String, str, and borrowing on strucs

Again, not necessarily. String can be thought of as pointer to str with some additional properties. In fact, that's exactly what you get with its Deref implementation.

I think in my example one other alternative would be to change the struct to be something like this:

pub struct OrderedString<'a> {
    ordered_symbols: Vec<&'a str>,
    index_by_symbol: HashMap<&'a str, usize>,
    owned_symbols: Vec<String>
}

in this variant you have ordered_symbols and index_by_symbol that are references. So when you can point to some string owned from the outside, then just do it. But in the case of "reading from file" only this portion, where no-one owns the strings, then you can use the owned_symbols to own them internally in this struct..
However, this seems a bit messy. I could encapsulate the fields via functions so that the consumer wouldn't care about this "trick" under-the-hood. However, that's probably gonna make it complex all the other structs that use the OrderedStrings since once using the symbols I should decide whether to apply the same logic, or else copy the value..

It is generally not possible to have references in one field borrow from another field of the same struct.

2 Likes

If you keep the owned strings in the symbols Vec and the other elements keep just indices to this Vec, then you don't have that ownership problem, though it can be tricky if you need to delete some strings.

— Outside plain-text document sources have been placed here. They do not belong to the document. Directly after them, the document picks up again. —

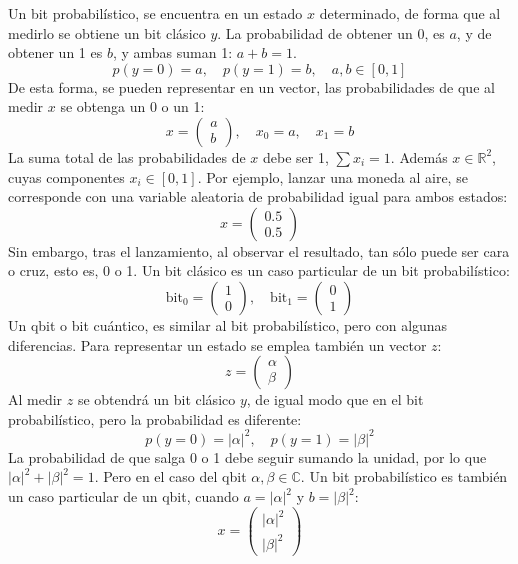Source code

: \documentclass{article}
\newcommand*\mat[1]{ \begin{pmatrix} #1 \end{pmatrix}}
\theoremstyle{definition}
\begin{document}
Un bit probabilístico, se encuentra en un estado $x$ determinado, de forma que 
al medirlo se obtiene un bit clásico $y$. La probabilidad de obtener un 0, es 
$a$, y de obtener un 1 es $b$, y ambas suman 1: $a + b = 1$.
$$p(y = 0) = a, \quad p(y = 1) = b, \quad a,b \in [0, 1]$$
De esta forma, se pueden representar en un vector, las probabilidades de que al 
medir $x$ se obtenga un 0 o un 1:
$$ x = \mat{a \\ b}, \quad x_0 = a, \quad x_1 = b$$
La suma total de las probabilidades de $x$ debe ser 1, $\sum x_i = 1$. Además $x 
\in \mathbb{R}^2$, cuyas componentes $x_i \in [0,1]$.
Por ejemplo, lanzar una moneda al aire, se corresponde con una variable 
aleatoria de probabilidad igual para ambos estados:
$$ x = \mat{0.5 \\ 0.5} $$
Sin embargo, tras el lanzamiento, al observar el resultado, tan sólo puede ser 
cara o cruz, esto es, 0 o 1.
Un bit clásico es un caso particular de un bit probabilístico:
$$ \text{bit}_0 = \mat{1\\0}, \quad \text{bit}_1 = \mat{0\\1} $$
Un qbit o bit cuántico, es similar al bit probabilístico, pero con algunas 
diferencias. Para representar un estado se emplea también un vector $z$:
$$ z = \mat{\alpha \\ \beta}$$
Al medir $z$ se obtendrá un bit clásico $y$, de igual modo que en el bit 
probabilístico, pero la probabilidad es diferente:
$$p(y=0) = |\alpha|^2, \quad p(y=1) = |\beta|^2$$
La probabilidad de que salga 0 o 1 debe seguir sumando la unidad, por lo que 
$|\alpha|^2 + |\beta|^2 = 1$. Pero en el caso del qbit $\alpha, \beta \in 
\mathbb{C}$. Un bit probabilístico es también un caso particular de un qbit, 
cuando $a = |\alpha|^2$ y $b = |\beta|^2$:
$$ x = \mat{|\alpha|^2 \\ |\beta|^2}$$
\end{document}

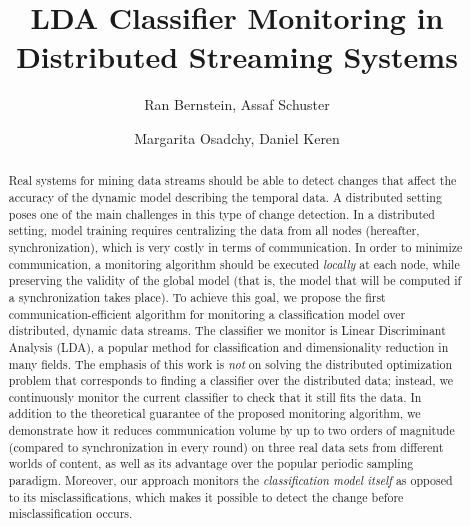 \documentclass[sigconf]{acmart}
\begin{document}
\title{LDA Classifier Monitoring in Distributed Streaming Systems} 
\author{Ran Bernstein, Assaf Schuster}
  
\author{Margarita Osadchy, Daniel Keren}

\begin{abstract}
Real systems for mining data streams should be able to detect changes that affect the accuracy of the dynamic model describing the temporal data. A distributed setting poses one of the main challenges in this type of change detection. In a distributed setting, model training requires centralizing the data from all nodes (hereafter, synchronization), which is very costly in terms of communication. In order to minimize communication, a monitoring algorithm should be executed \emph{locally} at each node,
while preserving the validity of the global model (that is, the model that will be computed if a synchronization takes place). To achieve this goal, we propose the first communication-efficient algorithm for monitoring a classification model over distributed, dynamic data streams. The classifier we monitor is Linear Discriminant Analysis (LDA), a popular method for classification and dimensionality reduction in many fields.  The emphasis of this work is \emph{not} on solving the distributed optimization problem
that corresponds to finding a classifier over the distributed data; instead, we continuously
monitor the current classifier to check that it still fits the data. In addition to the theoretical guarantee of the proposed monitoring algorithm, we demonstrate how it reduces communication volume by up to two orders of magnitude (compared to synchronization in every round) on three real data sets from different worlds of content, as well as its advantage over the
popular periodic sampling paradigm. Moreover, our approach monitors the \emph{classification model itself} as opposed to its misclassifications, which makes it possible to detect the change before misclassification occurs.
\end{abstract}
\end{document}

This would be some form of interning, but in your own struct.

Question : wouldn't an IndexSet from indexmap work for you ?

let set = symbols_iter.collect::<indexmap::IndexSet>();
for (i, symbol) in set.iter().enumerate() {
    // `i` would be the index you store in your HashMap,
    // you don't need the ordered vec anymore since 
    // that set keeps the insertion order for you.
    // And since you wouldn't need the vec anymore, 
    // why is there a need for the index in the first place ?
}
1 Like

yeah IndexSet (or probably best IndexMap) I guess may solve my problem in terms of efficiency, given I have as input a guaranteed insertion order I can use it instead of a BTreeMap, agree. Thanks for the suggestion!

Still need to figure out how can I make up an OrderedString with reference when coming from another object that owns the strings, but instead a "new" OrderedString that actually owns the strings when reading from a serialized format (for instance a file)

Serde allows zero copy deserialization (though of course it comes with caveats), example here.

Applied in your case that does something like this.

Thanks, yeah serde was just an example, in my specific case I'm not using it but I wondered what techniques they use to achieve the borrowing so deserislize into a struct that has only references

ok I did a little bit of skeleton coding to show where my problem is. I am pretty sure my problem is all about the design around the ownership.. Here's the snip with some questions in the code itself (if this makes the problem more clear I will update the original question)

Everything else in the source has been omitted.